Lebih lanjut, Heru juga menepis anggapan bahwa dalam proyek yang bergulir sejak Juli hingga Oktober 2014 lalu itu menguntungkan vendor yaitu PT Nusa Satu Inti Artha dan PT Finnet Indonesia. Menurutnya, setelah dipelajari, dua vendor malah menderita kerugian.
"Nilai investasi dengan biaya masuk ke mereka jauh lebih besar dari nilai investasi yang dikeluarkan," jelasnya.
Sebelumnya diketahui, Penyidik Direktorat Tindak Pidana Korupsi menetapkan mantan Wakil Menteri Hukum dan HAM Denny Indrayana sebagai tersangka. Denny diduga kuat menyalahgunakan wewenang dalam program sistem pembayaran pembuatan paspor secara elektronik.

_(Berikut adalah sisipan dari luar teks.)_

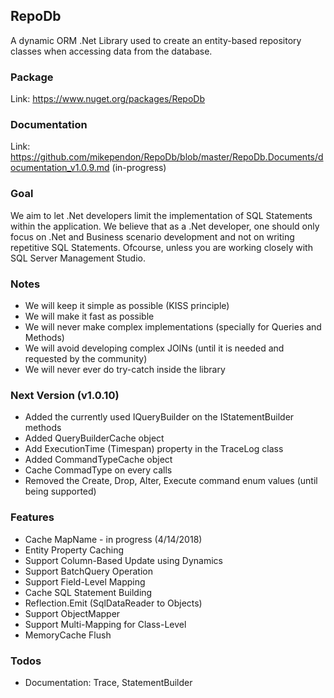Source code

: ## RepoDb

A dynamic ORM .Net Library used to create an entity-based repository classes when accessing data from the database.

### Package
Link: https://www.nuget.org/packages/RepoDb

### Documentation
Link: https://github.com/mikependon/RepoDb/blob/master/RepoDb.Documents/documentation_v1.0.9.md (in-progress)

### Goal

We aim to let .Net developers limit the implementation of SQL Statements within the application. We believe that as a .Net developer, one should only focus on .Net and Business scenario development and not on writing repetitive SQL Statements. Ofcourse, unless you are working closely with SQL Server Management Studio.

### Notes

 - We will keep it simple as possible (KISS principle)
 - We will make it fast as possible
 - We will never make complex implementations (specially for Queries and Methods)
 - We will avoid developing complex JOINs (until it is needed and requested by the community)
 - We will never ever do try-catch inside the library
 
### Next Version (v1.0.10)

 - Added the currently used IQueryBuilder on the IStatementBuilder methods
 - Added QueryBuilderCache object
 - Add ExecutionTime (Timespan) property in the TraceLog class
 - Added CommandTypeCache object
 - Cache CommadType on every calls
 - Removed the Create, Drop, Alter, Execute command enum values (until being supported)
 
### Features

 - Cache MapName - in progress (4/14/2018)
 - Entity Property Caching
 - Support Column-Based Update using Dynamics
 - Support BatchQuery Operation
 - Support Field-Level Mapping
 - Cache SQL Statement Building
 - Reflection.Emit (SqlDataReader to Objects)
 - Support ObjectMapper
 - Support Multi-Mapping for Class-Level
 - MemoryCache Flush
 
### Todos

 - Documentation: Trace, StatementBuilder
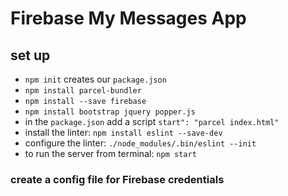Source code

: # Firebase My Messages App

## set up

- `npm init` creates our `package.json`
- `npm install parcel-bundler`
- `npm install --save firebase`
- `npm install bootstrap jquery popper.js`
- in the `package.json` add a script `start": "parcel index.html"`
- install the linter: `npm install eslint --save-dev`
- configure the linter: `./node_modules/.bin/eslint --init`
- to run the server from terminal: `npm start`

### create a config file for Firebase credentials
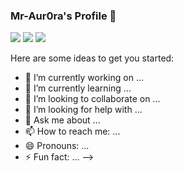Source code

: ### Mr-Aur0ra's Profile 👋

<img src ="https://github-readme-stats.vercel.app/api?username=Mr-Aur0ra&show_icons=true&hide_border=true&theme=graywhite&include_all_commits=true&count_private=true">
<img src ="https://github-readme-stats.vercel.app/api/top-langs/?username=Mr-Aur0ra&layout=compact&hide_border=true&langs_count=10&theme=graywhite&include_all_commits=true&count_private=true">
<img src ="https://github-profile-trophy.vercel.app/?username=Mr-Aur0ra">



Here are some ideas to get you started:

- 🔭 I’m currently working on ...
- 🌱 I’m currently learning ...
- 👯 I’m looking to collaborate on ...
- 🤔 I’m looking for help with ...
- 💬 Ask me about ...
- 📫 How to reach me: ...
- 😄 Pronouns: ...
- ⚡ Fun fact: ...
-->
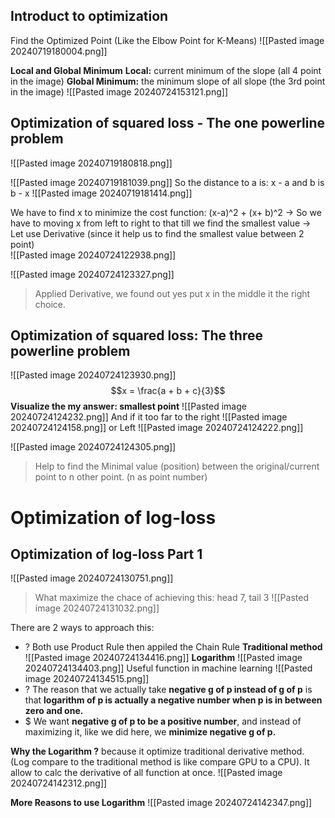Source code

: ## Introduct to optimization
Find the Optimized Point (Like the Elbow Point for K-Means)
![[Pasted image 20240719180004.png]]

**Local and Global Minimum**
**Local:** current minimum of the slope (all 4 point in the image)
**Global Minimum:** the minimum slope of all slope (the 3rd point in the image)
![[Pasted image 20240724153121.png]]


## Optimization of squared loss - The one powerline problem 
![[Pasted image 20240719180818.png]]

![[Pasted image 20240719181039.png]]
So the distance to a is: x - a 
and b is b - x
![[Pasted image 20240719181414.png]] 

We have to find x to minimize the cost function: (x-a)^2 + (x+ b)^2 -> So we have to moving x from left to right to that till we find the smallest value -> Let use Derivative (since it help us to find the smallest value between 2 point)  
 ![[Pasted image 20240724122938.png]]

![[Pasted image 20240724123327.png]]
> Applied Derivative, we found out yes put x in the middle it the right choice.

## Optimization of squared loss: The three powerline problem
![[Pasted image 20240724123930.png]]
$$x = \frac{a + b + c}{3}$$
**Visualize the my answer: smallest point**
![[Pasted image 20240724124232.png]]
And if it too far to the right
![[Pasted image 20240724124158.png]]
or Left
![[Pasted image 20240724124222.png]]

![[Pasted image 20240724124305.png]]
> Help to find the Minimal value (position) between the original/current point to n other point. (n as  point number)

# Optimization of log-loss
## Optimization of log-loss Part 1

![[Pasted image 20240724130751.png]]
> What maximize the chace of achieving this: head 7, tail 3
![[Pasted image 20240724131032.png]]

There are 2 ways to approach this: 
+ ? Both use Product Rule then appiled the Chain Rule
**Traditional method**
![[Pasted image 20240724134416.png]]
**Logarithm**
![[Pasted image 20240724134403.png]]
Useful function in machine learning
![[Pasted image 20240724134515.png]]
+ ? The reason that we actually take **negative g of p instead of g of p** is that **logarithm of p is actually a negative number when p is in between zero and one.**
+ $ We want **negative g of p to be a positive number**, and instead of maximizing it, like we did here, we **minimize negative g of p.**


**Why the Logarithm ?** because it optimize traditional derivative method. (Log compare to the traditional method is like compare GPU to a CPU). It allow to calc the derivative of all function at once. ![[Pasted image 20240724142312.png]]

**More Reasons to use Logarithm**
![[Pasted image 20240724142347.png]]


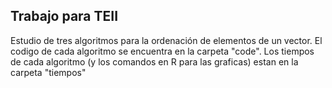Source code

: ## Trabajo para TEII

Estudio de tres algoritmos para la ordenación de elementos de un vector.
El codigo de cada algoritmo se encuentra en la carpeta "code".
Los tiempos de cada algoritmo (y los comandos en R para las graficas) estan en la carpeta "tiempos"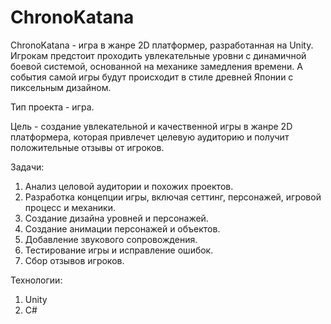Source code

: # ChronoKatana
ChronoKatana - игра в жанре 2D платформер, разработанная на Unity. Игрокам предстоит проходить увлекательные уровни с динамичной боевой системой, основанной на механике замедления времени. А события самой игры будут происходит в стиле древней Японии с пиксельным дизайном.

Тип проекта - игра.

Цель - создание увлекательной и качественной игры в жанре 2D платформера, которая привлечет целевую аудиторию и получит положительные отзывы от игроков.

Задачи:
1. Анализ целовой аудитории и похожих проектов.
2. Разработка концепции игры, включая сеттинг, персонажей, игровой процесс и механики.
3. Создание дизайна уровней и персонажей.
4. Создание анимации персонажей и объектов.
5. Добавление звукового сопровождения.
6. Тестирование игры и исправление ошибок.
7. Сбор отзывов игроков. 

Технологии:
1. Unity
2. C#

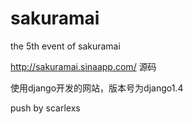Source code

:sakuramai
=========

the 5th event of sakuramai

http://sakuramai.sinaapp.com/
源码

使用django开发的网站，版本号为django1.4

push by scarlexs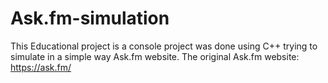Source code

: # Ask.fm-simulation
This Educational project is a console project was done using C++ trying to simulate in a simple way Ask.fm website.
The original Ask.fm website: https://ask.fm/
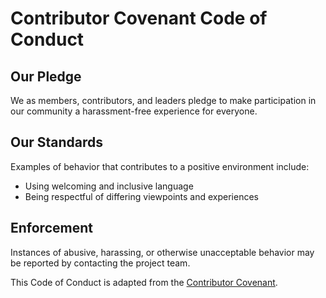 # Contributor Covenant Code of Conduct

## Our Pledge

We as members, contributors, and leaders pledge to make participation in our
community a harassment-free experience for everyone.

## Our Standards

Examples of behavior that contributes to a positive environment include:

- Using welcoming and inclusive language
- Being respectful of differing viewpoints and experiences

## Enforcement

Instances of abusive, harassing, or otherwise unacceptable behavior may be
reported by contacting the project team.

This Code of Conduct is adapted from the [Contributor Covenant][homepage].

[homepage]: https://www.contributor-covenant.org
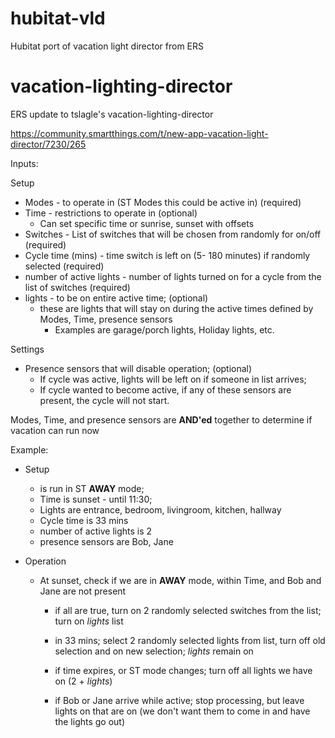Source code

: # hubitat-vld
Hubitat port of vacation light director from ERS

# vacation-lighting-director
ERS update to tslagle's vacation-lighting-director

https://community.smartthings.com/t/new-app-vacation-light-director/7230/265

Inputs:

Setup
 * Modes - to operate in (ST Modes this could be active in)  (required)
 * Time - restrictions to operate in   (optional)
     * Can set specific time or sunrise, sunset with offsets
 * Switches - List of switches that will be chosen from randomly for on/off   (required)
 * Cycle time (mins) - time switch is left on (5- 180 minutes) if randomly selected  (required)
 * number of active lights - number of lights turned on for a cycle from the list of switches  (required)
 * lights - to be on entire active time; (optional)
     * these are lights that will stay on during the active times defined by Modes, Time, presence sensors
         * Examples are garage/porch lights, Holiday lights, etc.
 
Settings
 * Presence sensors that will disable operation; (optional)
     * If cycle was active, lights will be left on if someone in list arrives;  
     * If cycle wanted to become active, if any of these sensors are present, the cycle will not start. 
 
Modes, Time, and presence sensors are **AND'ed** together to determine if vacation can run now

Example:
* Setup
    * is run in ST **AWAY** mode;  
    * Time is sunset - until 11:30;
    * Lights are entrance, bedroom, livingroom, kitchen, hallway
    * Cycle time is 33 mins
    * number of active lights is 2
    * presence sensors are Bob, Jane
    
 * Operation
     * At sunset, check if we are in **AWAY** mode, within Time, and  Bob and Jane are not present
         * if all are true, turn on 2 randomly selected switches from the list; turn on *lights* list
         * in 33 mins;   select 2 randomly selected lights from list, turn off old selection and on new selection;  *lights* remain on
         * if time expires, or ST mode changes;  turn off all lights we have on (2 + *lights*)
         
         * if Bob or Jane arrive while active;  stop processing, but leave lights on that are on (we don't want them to come in and have the lights go out)
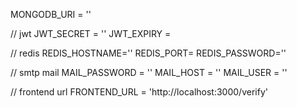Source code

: MONGODB_URI = ''

// jwt
JWT_SECRET = ''
JWT_EXPIRY = 

// redis
REDIS_HOSTNAME=''
REDIS_PORT=
REDIS_PASSWORD=''

// smtp mail
MAIL_PASSWORD = ''
MAIL_HOST = '' 
MAIL_USER = ''

// frontend url
FRONTEND_URL = 'http://localhost:3000/verify'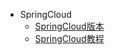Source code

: * SpringCloud
    * [SpringCloud版本](https://github.com/macrozheng/mall-swarm)
    * [SpringCloud教程](https://github.com/macrozheng/springcloud-learning)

Penyidik mengenakan Pasal 2 ayat (1), Pasal 3 dan Pasal 23 Undang-Undang Nomor 31 Tahun 1999 tentang Tindak Pidana Korupsi juncto Pasal 421 KUHP Juncto Pasal 55 ayat (1) ke satu KUHP tentang penyalahgunaan wewenang secara bersama-sama.
Kepala Divisi Humas Polri Brigjen Anton Charliyan mengatakan, Denny berperan untuk menginstruksikan penunjukan dua vendor dalam pelayanan sistem paspor secara elektronik, sekaligus fasilitator untuk mengoperasikan sistem tersebut.
"Satu rekening di buka atas nama dua vendor itu. Uang disetorkan ke sana, baru disetorkan ke bendahara negara. Nah, ini yang menyalahi aturan, harusnya langsung ke bendahara negara," ujar Anton di Mabes Polri beberapa waktu lalu.